On October 23, 2017, the USCIS announced a significant change in policy in the adjudication of nonimmigrant extension of status petitions that will impact H, L, O, and P nonimmigrants. In the agency's new Policy Memorandum, "Rescission of Guidance Regarding Deference to Prior Determinations of Eligibility in the Adjudication of Petitions for Extension of Nonimmigrant Status," the USCIS reversed its policy of giving deference to prior eligibility determinations on subsequent petitions requesting extensions of stay. The previous policy, set forth in an April 23, 2004 Memo, instructed adjudicators to yield to prior approval decisions when reviewing eligibility in extension petitions involving the same parties (petitioner and beneficiary, i.e. employer and employee) and the same underlying facts (same terms and conditions of employment), absent any findings of material error, changed circumstances, or adverse information. This previous policy was instituted to curb the then spate of adjudicators questioning or re-adjudicating prior determinations where there were no material changes affecting eligibility for the extension request.

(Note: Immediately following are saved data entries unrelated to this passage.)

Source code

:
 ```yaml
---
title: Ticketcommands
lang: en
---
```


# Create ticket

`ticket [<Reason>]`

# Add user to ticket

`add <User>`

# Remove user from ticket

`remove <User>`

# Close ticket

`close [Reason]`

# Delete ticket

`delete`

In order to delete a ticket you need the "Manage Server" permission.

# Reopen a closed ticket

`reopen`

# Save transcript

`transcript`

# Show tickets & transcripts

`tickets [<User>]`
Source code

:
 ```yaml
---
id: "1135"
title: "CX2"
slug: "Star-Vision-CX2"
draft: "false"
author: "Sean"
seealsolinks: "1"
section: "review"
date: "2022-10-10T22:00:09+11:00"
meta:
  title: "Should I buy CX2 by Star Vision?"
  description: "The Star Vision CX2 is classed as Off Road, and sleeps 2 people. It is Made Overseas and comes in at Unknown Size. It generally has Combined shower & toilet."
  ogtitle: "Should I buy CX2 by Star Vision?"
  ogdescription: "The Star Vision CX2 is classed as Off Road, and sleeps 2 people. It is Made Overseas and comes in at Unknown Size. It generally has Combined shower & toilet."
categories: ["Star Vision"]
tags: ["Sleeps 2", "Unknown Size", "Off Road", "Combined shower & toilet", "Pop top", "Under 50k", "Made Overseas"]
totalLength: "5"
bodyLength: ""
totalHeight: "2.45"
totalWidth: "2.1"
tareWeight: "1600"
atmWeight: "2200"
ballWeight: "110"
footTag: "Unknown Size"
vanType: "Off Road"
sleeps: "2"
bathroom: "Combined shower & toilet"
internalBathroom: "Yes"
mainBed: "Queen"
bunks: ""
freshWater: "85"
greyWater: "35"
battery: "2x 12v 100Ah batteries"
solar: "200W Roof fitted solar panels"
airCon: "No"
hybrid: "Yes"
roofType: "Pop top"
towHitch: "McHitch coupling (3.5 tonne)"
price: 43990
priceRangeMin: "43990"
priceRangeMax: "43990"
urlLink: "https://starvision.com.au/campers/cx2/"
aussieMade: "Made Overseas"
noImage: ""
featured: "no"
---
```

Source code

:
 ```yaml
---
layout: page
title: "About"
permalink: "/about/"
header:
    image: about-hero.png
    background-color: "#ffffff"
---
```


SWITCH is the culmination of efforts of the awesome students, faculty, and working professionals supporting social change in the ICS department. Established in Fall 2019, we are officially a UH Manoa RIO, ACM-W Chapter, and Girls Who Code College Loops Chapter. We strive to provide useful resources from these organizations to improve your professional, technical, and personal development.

Pursuant to the updated USCIS policy, extension of stay petitions involving the same parties and same underlying facts will now be subject to the same level of scrutiny as completely new petitions, without consideration of prior approvals. While the USCIS acknowledged that the immigration regulations do not require petitioners to submit initial evidence when requesting extensions where there are no material changes, the change in policy is largely based on the USCIS' efforts to reassert its authority to request additional evidence, and to emphasize the petitioning employer's burden to prove eligibility for extension. This sentiment appears to be in line with the current Administration's “Buy American, Hire American” Executive Order, which aims to prevent abuse of the nonimmigrant worker visa program in order to protect U.S. workers.
What This Means for You
Immigration attorneys and employers of foreign workers have already witnessed a marked increase in the number of requests for evidence (RFEs) in routine H-1B filings since the Trump Administration took office in January of this year. Reuters has also reported recently that there were 85,000 H-1B RFEs issued between January and August, marking a 45% increase compared to the same period last year. (Incidentally, statistical data released by the USCIS also reveals an increase in RFE issuance for L-1B filings as well, showing a 33% increase in the rate of RFE issuance since January 2017). Many of these RFEs reflect interpretations of the law that are inconsistent with USCIS’ earlier policies, and seem to also reflect a much higher burden of proof than called for in the USCIS regulations. In light of these changes and in order to minimize the risk of RFE delays, we may in some cases ask our clients to provide evidence that was not required to secure approval of the previous filing, when preparing an extension of stay petition. To allow our clients more time to provide this evidence, we will also be initiating the extension process 8 months prior to expiration of the previously approved petition (note that the earliest that an extension may be filed is six months prior to expiration).